Il Musée d’Orsay sbarca al Mart di Rovereto con oltre settanta dipinti

Van Gogh al Mart

Fino al 24 luglio 2011, il Museo di arte moderna e contemporanea di Trento e Rovereto si trasforma in una succursale del Musée d’Orsay di Parigi.

Al Mart, infatti, si potranno ammirare oltre settanta dipinti provenienti dalla più importante collezione del XIX Secolo del mondo del museo parigino, che conserva le opere più significative, per numero e qualità, dell’Impressionismo e Postimpressionismo.

Non c’è raccolta più prestigiosa di quella conservata oggi nel Museo francese, un luogo fondamentale per gli studi su Monet, Cézanne, Pissarro, Sisley, Renoir, Degas, Toulouse-Lautrec, Van Gogh, Gauguin, Morisot, Vuillard, Bonnard, Denis, Courbet.

La mostra “La rivoluzione dello sguardo.
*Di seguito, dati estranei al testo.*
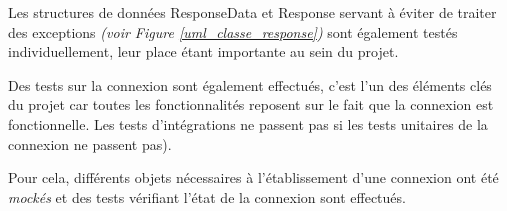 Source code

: \medbreak

Les structures de données ResponseData et Response servant à éviter de traiter des exceptions \textit{(voir Figure  \ref{uml_classe_response})} sont également testés individuellement, leur place étant importante au sein du projet.

\bigbreak
Des tests sur la connexion sont également effectués, c'est l'un des éléments clés du projet car toutes les fonctionnalités reposent sur le fait que la connexion est fonctionnelle. Les tests d'intégrations ne passent pas si les tests unitaires de la connexion ne passent pas).

Pour cela, différents objets nécessaires à l'établissement d'une connexion ont été \textit{mockés} et des tests vérifiant l'état de la connexion sont effectués.

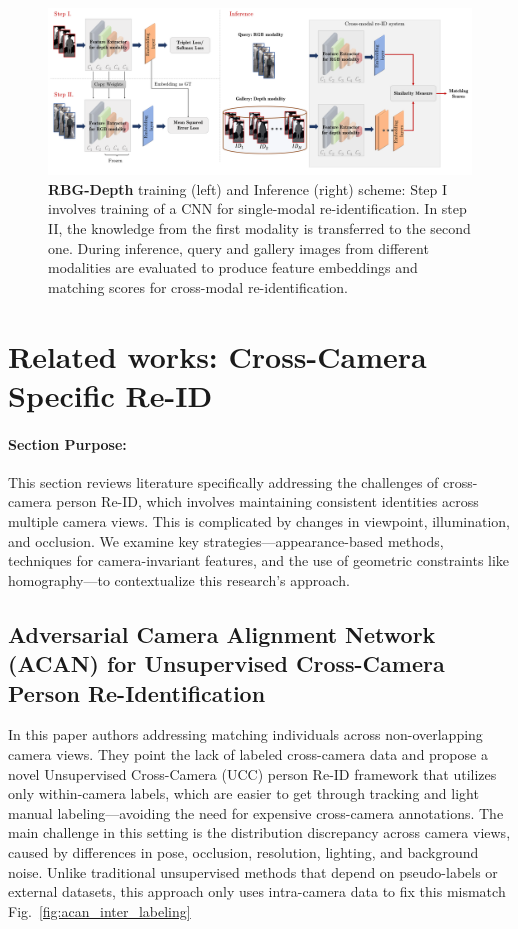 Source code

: \documentclass[12pt, a4paper]{article}
\begin{document}
 \begin{figure}[h]
    \centering
    \includegraphics[width=0.9\linewidth]{pictures/depth-scheme.pdf}
    \caption{\textbf{RBG-Depth} training (left) and Inference (right) scheme: Step I involves training of a CNN for single-modal re-identification. In step II, the knowledge from the first modality is transferred to the second one. During inference, query and gallery images from diﬀerent modalities are evaluated to produce feature embeddings and matching scores for cross-modal re-identification.}
    \label{fig:depth-scheme}
\end{figure}


\section{Related works: Cross-Camera Specific Re-ID}

\paragraph{Section Purpose:} 

This section reviews literature specifically addressing the challenges of cross-camera person Re-ID, which involves maintaining consistent identities across multiple camera views. This is complicated by changes in viewpoint, illumination, and occlusion. We examine key strategies—appearance-based methods, techniques for camera-invariant features, and the use of geometric constraints like homography—to contextualize this research's approach.

\subsection{Adversarial Camera Alignment Network (ACAN) for Unsupervised Cross-Camera Person Re-Identification \cite{ACAN}}


In this paper authors addressing matching individuals across non-overlapping camera views. They point the lack of labeled cross-camera data and propose a novel Unsupervised Cross-Camera (UCC) person Re-ID framework that utilizes only within-camera labels, which are easier to get through tracking and light manual labeling—avoiding the need for expensive cross-camera annotations. The main challenge in this setting is the distribution discrepancy across camera views, caused by differences in pose, occlusion, resolution, lighting, and background noise. Unlike traditional unsupervised methods that depend on pseudo-labels or external datasets, this approach only uses intra-camera data to fix this mismatch Fig.~\ref{fig:acan_inter_labeling}
\end{document}
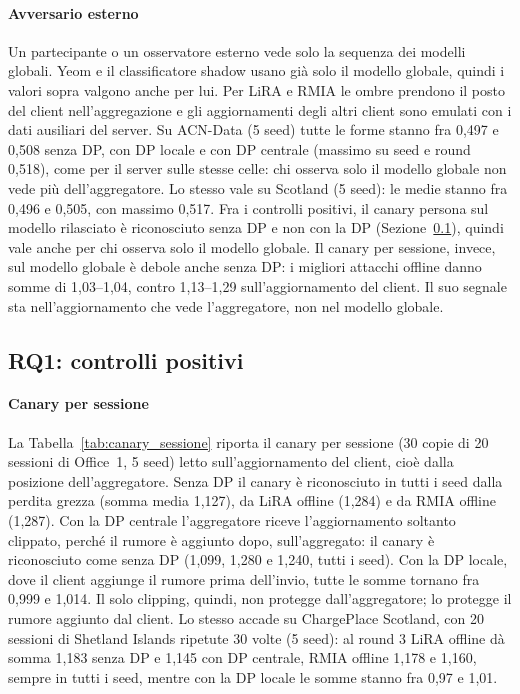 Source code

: \paragraph{Avversario esterno}
Un partecipante o un osservatore esterno vede solo la sequenza dei modelli globali. Yeom e il
classificatore shadow usano già solo il modello globale, quindi i valori sopra valgono anche per
lui. Per LiRA e RMIA le ombre prendono il posto del client nell'aggregazione e gli aggiornamenti
degli altri client sono emulati con i dati ausiliari del server. Su ACN-Data (5 seed) tutte le
forme stanno fra 0,497 e 0,508 senza DP, con DP locale e con DP centrale (massimo su seed e round
0,518), come per il server sulle stesse celle: chi osserva solo il modello globale non vede più
dell'aggregatore. Lo stesso vale su Scotland (5 seed): le medie stanno fra 0,496 e 0,505, con
massimo 0,517. Fra i controlli positivi, il canary persona sul modello rilasciato è riconosciuto
senza DP e non con la DP (Sezione~\ref{subsec:res_canary}), quindi vale anche per chi osserva solo
il modello globale. Il canary per sessione, invece, sul modello globale è debole anche senza DP: i
migliori attacchi offline danno somme di 1,03--1,04, contro 1,13--1,29 sull'aggiornamento del
client. Il suo segnale sta nell'aggiornamento che vede l'aggregatore, non nel modello globale.

\subsection{RQ1: controlli positivi}
\label{subsec:res_canary}

\paragraph{Canary per sessione}
La Tabella~\ref{tab:canary_sessione} riporta il canary per sessione (30 copie di 20 sessioni
di Office~1, 5 seed) letto sull'aggiornamento del client, cioè dalla posizione
dell'aggregatore. Senza DP il canary è riconosciuto in tutti i seed dalla perdita grezza
(somma media 1,127), da LiRA offline (1,284) e da RMIA offline (1,287). Con la DP centrale
l'aggregatore riceve l'aggiornamento soltanto clippato, perché il rumore è aggiunto dopo,
sull'aggregato: il canary è riconosciuto come senza DP (1,099, 1,280 e 1,240, tutti i seed).
Con la DP locale, dove il client aggiunge il rumore prima dell'invio, tutte le somme tornano
fra 0,999 e 1,014. Il solo clipping, quindi, non protegge dall'aggregatore; lo protegge il
rumore aggiunto dal client. Lo stesso accade su ChargePlace Scotland, con 20 sessioni di Shetland
Islands ripetute 30 volte (5 seed): al round 3 LiRA offline dà somma 1,183 senza DP e 1,145 con DP
centrale, RMIA offline 1,178 e 1,160, sempre in tutti i seed, mentre con la DP locale le somme
stanno fra 0,97 e 1,01.

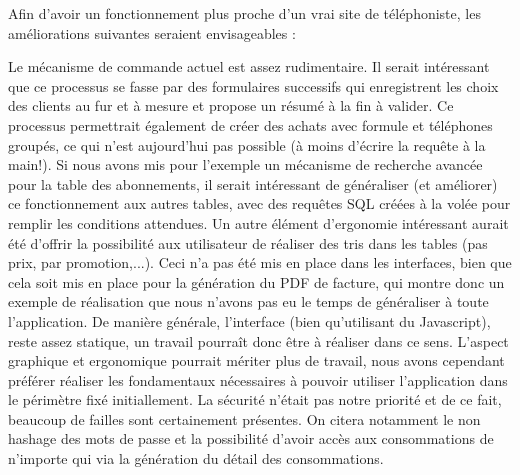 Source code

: Afin d'avoir un fonctionnement plus proche d'un vrai site de téléphoniste, les améliorations suivantes seraient envisageables :
\begin{itemize}
  Le mécanisme de commande actuel est assez rudimentaire. Il serait intéressant que ce processus se fasse par des formulaires successifs qui enregistrent les choix des clients au fur et à mesure et propose un résumé à la fin à valider. Ce processus permettrait également de créer des achats avec formule et téléphones groupés, ce qui n'est aujourd'hui pas possible (à moins d'écrire la requête à la main!).
  Si nous avons mis pour l'exemple un mécanisme de recherche avancée pour la table des abonnements, il serait intéressant de généraliser (et améliorer) ce fonctionnement aux autres tables, avec des requêtes SQL créées à la volée pour remplir les conditions attendues.
  Un autre élément d'ergonomie intéressant aurait été d'offrir la possibilité aux utilisateur de réaliser des tris dans les tables (pas prix, par promotion,...). Ceci n'a pas été mis en place dans les interfaces, bien que cela soit mis en place pour la génération du PDF de facture, qui montre donc un exemple de réalisation que nous n'avons pas eu le temps de généraliser à toute l'application.
  De manière générale, l'interface (bien qu'utilisant du Javascript), reste assez statique, un travail pourraît donc être à réaliser dans ce sens. L'aspect graphique et ergonomique pourrait mériter plus de travail, nous avons cependant préférer réaliser les fondamentaux nécessaires à pouvoir utiliser l'application dans le périmètre fixé initiallement.
	 La sécurité n'était pas notre priorité et de ce fait, beaucoup de failles sont certainement présentes. On citera notamment le non hashage des mots de passe et la possibilité d'avoir accès aux consommations de n'importe qui via la génération du détail des consommations.
\end{itemize}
Capolavori impressionisti e post-impressionisti dal Musée d’Orsay”, nata dalla collaborazione tra il Mart e il Musée d’Orsay, che essendo in fase di restauro fino all’autunno 2011, ha concesso per la prima volta un nucleo così rilevante di opere in prestito per una itineranza di sole tre tappe, che ha toccato Australia, America e ora, l’Italia.

L’esposizione, ideata e curata da Guy Cogeval, Presidente del Musée d’Orsay, e Isabelle Cahn, con la direzione scientifica di Gabriella Belli, direttore del Mart, propone una rilettura di quel cruciale passaggio che ha preparato il terreno alle avanguardie artistiche europee del primo Novecento.

Tra i diversi capolavori esposti, ecco lo scandaloso realismo di Gustave Courbet nella celeberrima tela “L’origine du monde” (1866), la nuova visione temporale che Claude Monet introduce nella serie di dipinti dedicati alla “Cattedrale di Rouen” (1892), la “Chambre ad Arles” (1889) di Van Gogh e l’esotismo di Paul Gauguin con le “Donne di Tahiti” (1891).

Un’occasione unica per conoscere da vicino, attraverso opere esemplari, il più entusiasmante periodo della ricerca pittorica tra Ottocento e Novecento.